I can remember when I first moved out of my parent's house and lived on my own, I was scared at first. The change was daunting, and it took me a few years to warm up to the idea. Once I did though, I never looked back. Over the next twenty years I've gone through many changes, some bad, and many good. Whether good or bad, I wasn't afraid of them. In fact, I looked forward to change...I embraced it. I used to brag that I never lived anywhere longer than five years. But then, I got older.
Once I hit my mid-30s, change once again became a daunting thing, and I've resisted change as much as possible. The devil-may-care feelings of my youth gave way to a desire for security and stability. After all, I'm a mom now, and my kids need stability. Or is it me that needs the stability?
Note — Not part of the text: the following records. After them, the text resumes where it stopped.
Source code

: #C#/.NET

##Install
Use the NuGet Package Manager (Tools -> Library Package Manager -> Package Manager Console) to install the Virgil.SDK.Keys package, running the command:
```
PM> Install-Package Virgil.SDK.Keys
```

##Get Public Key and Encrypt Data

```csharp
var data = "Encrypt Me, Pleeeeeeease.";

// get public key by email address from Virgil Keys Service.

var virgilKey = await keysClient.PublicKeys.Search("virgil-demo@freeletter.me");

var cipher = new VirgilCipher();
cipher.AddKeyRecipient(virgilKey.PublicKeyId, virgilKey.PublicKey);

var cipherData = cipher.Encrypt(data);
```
I tend to think it's a bit of the former, but largely the latter. The last few years have seen many changes in my life, and big ones to boot, but they didn't require any sort of uprooting. I felt pretty secure with my feet firmly on the ground. Now, I sit here and contemplate my future...the best future I can imagine for my changing life. Adaptation is a necessity.
I can't put it off any longer, and I know that something has to give, but I am so comfortable that it's a scary proposition. I'm just going to face it though, the best way I know how: with confidence and with the hope that I can conjure up a bit of that excitement I felt when I was young and unafraid of the unknown.